軽い言葉、終始言い訳 コシヒカリ発言波紋【記者の目】
2021.11.10
政治家の言葉がここまで軽くていいのか。コシヒカリ発言を巡る川勝平太知事の緊急記者会見を聞いた率直な感想だ。先鋭的な言葉が時に重大な差別を生む自覚はなく、到底、理解できない言い訳を最後まで繰り返した。
「真意」の説明があきれる。若林洋平氏が好きな食べ物に「白米」を挙げ「ご飯さえあれば何もいらない」と言ったことを引き合いに「彼の農業観が表れている。御殿場にコシヒカリしかないようなイメージを広げた。35市町の代表になり得ないという趣旨だった」と釈明した。

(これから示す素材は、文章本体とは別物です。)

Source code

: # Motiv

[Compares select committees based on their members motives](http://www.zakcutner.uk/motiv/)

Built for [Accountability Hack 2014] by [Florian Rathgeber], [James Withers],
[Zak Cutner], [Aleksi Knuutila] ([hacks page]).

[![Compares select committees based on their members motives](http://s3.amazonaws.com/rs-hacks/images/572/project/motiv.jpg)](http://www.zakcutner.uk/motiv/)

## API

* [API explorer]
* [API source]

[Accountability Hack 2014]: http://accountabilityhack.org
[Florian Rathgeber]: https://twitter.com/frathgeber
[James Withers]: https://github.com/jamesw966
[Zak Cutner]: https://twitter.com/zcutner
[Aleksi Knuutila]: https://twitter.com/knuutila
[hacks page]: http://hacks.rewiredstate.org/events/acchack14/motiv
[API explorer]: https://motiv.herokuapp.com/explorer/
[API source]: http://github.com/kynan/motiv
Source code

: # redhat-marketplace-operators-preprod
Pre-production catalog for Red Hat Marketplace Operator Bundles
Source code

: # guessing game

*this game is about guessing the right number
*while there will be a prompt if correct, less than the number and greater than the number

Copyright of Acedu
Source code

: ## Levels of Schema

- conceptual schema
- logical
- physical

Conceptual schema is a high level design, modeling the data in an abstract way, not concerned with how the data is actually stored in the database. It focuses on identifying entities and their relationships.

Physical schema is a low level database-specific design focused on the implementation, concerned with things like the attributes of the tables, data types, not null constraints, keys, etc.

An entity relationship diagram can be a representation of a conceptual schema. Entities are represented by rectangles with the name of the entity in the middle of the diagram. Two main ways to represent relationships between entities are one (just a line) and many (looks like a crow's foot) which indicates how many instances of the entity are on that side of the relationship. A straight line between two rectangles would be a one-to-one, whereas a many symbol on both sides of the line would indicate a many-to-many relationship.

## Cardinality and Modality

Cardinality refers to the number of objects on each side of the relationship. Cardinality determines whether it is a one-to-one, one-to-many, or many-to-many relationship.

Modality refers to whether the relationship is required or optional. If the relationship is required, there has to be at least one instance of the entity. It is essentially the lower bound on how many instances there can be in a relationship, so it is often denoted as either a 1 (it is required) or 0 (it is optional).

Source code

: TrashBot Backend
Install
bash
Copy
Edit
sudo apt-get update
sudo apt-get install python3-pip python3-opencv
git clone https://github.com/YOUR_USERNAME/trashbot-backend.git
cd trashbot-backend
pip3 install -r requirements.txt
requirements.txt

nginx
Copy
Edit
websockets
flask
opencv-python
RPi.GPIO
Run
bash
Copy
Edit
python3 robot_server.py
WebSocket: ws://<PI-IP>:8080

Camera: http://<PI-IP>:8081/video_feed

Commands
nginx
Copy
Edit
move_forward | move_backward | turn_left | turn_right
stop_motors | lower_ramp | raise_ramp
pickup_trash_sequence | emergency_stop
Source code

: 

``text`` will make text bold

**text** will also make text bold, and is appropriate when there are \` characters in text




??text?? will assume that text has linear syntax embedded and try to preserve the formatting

好きな食べ物に対する最大限の賛辞を曲解し、批判のための批判をしたとしか思えない。若林氏への批判としてすら成り立っていないからこそ、県民が怒っているという自覚はないのだろうか。
演説の中では御殿場市と浜松市の人口を比較し「どちらを選びますか」と絶叫した。かつて人口減を理由に静岡市を「政令市失格」と断じた姿を思い出した。県の代表である知事が人口の多少で市町の優劣を決めるような発言をするのは看過できない。
県議会での追及が待っている。政策論争をとの声もあるだろうが、政治家の言葉には政治姿勢の根幹が表れる。「失言」で済ましていい問題ではない。